LA PSICOTERAPIA. Si basa su diversi approcci psicoterapeutici: tra tutti, la psicoterapia cognitivo-comportamentale è quella che è risultata avere una maggiore efficacia nel tempo.

I FARMACI. Il trattamento farmacologico prevede l’utilizzo di tre classi di farmaci principali.
* Gli antidepressivi costituiscono la terapia standard più efficace in quanto non creano dipendenza ed assuefazione e migliorano la sintomatologia in modo efficace e duraturo; un trattamento mantenuto per lunghi periodi garantisce una minore possibilità di ricadute sintomatologiche.
* Le benzodiazepine vanno assunte secondo una regolare prescrizione dello specialista, piuttosto che in dosaggi estemporanei non terapeutici, come nel caso di Timperi, che riducono certamente il sintomo momentaneo, ma creano una dipendenza psicologica senza risolvere il problema clinico.
* I betabloccanti sono utilizzati in percentuale inferiore rispetto alle altre classi di farmaci.

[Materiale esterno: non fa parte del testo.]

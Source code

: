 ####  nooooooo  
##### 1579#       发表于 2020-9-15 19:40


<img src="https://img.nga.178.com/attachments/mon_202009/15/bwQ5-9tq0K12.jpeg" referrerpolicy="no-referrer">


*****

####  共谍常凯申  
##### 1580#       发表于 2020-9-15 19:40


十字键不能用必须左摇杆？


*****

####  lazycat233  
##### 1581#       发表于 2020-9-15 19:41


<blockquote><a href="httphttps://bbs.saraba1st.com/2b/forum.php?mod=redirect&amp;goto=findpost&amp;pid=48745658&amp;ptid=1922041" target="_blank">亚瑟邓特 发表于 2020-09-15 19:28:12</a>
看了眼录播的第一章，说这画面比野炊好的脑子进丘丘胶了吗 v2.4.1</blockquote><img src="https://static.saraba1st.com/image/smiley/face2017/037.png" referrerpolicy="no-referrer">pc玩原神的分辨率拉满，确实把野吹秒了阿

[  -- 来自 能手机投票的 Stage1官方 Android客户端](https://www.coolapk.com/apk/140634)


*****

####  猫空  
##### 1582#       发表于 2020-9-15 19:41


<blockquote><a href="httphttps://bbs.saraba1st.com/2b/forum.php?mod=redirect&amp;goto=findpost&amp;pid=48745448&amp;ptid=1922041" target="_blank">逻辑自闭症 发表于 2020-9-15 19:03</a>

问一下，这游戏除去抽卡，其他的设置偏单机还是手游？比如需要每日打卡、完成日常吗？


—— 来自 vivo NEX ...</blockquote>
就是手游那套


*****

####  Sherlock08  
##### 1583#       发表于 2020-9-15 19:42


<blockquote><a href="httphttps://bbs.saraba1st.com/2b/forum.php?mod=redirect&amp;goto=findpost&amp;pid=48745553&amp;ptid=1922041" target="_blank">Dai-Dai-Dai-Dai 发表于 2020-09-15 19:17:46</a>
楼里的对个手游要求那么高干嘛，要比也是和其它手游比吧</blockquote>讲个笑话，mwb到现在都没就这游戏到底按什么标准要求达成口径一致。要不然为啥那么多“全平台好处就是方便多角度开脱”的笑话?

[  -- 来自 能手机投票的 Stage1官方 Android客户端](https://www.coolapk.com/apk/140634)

LA TERAPIA combinata/integrata. Comporta l’utilizzo contemporaneo di psicoterapia e farmaci. È indicata durante le fasi iniziali per consentire un miglioramento immediato della sintomatologia, oppure nel corso di una psicoterapia iniziata precedentemente nel caso in cui i sintomi divengano disfunzionali e non controllabili.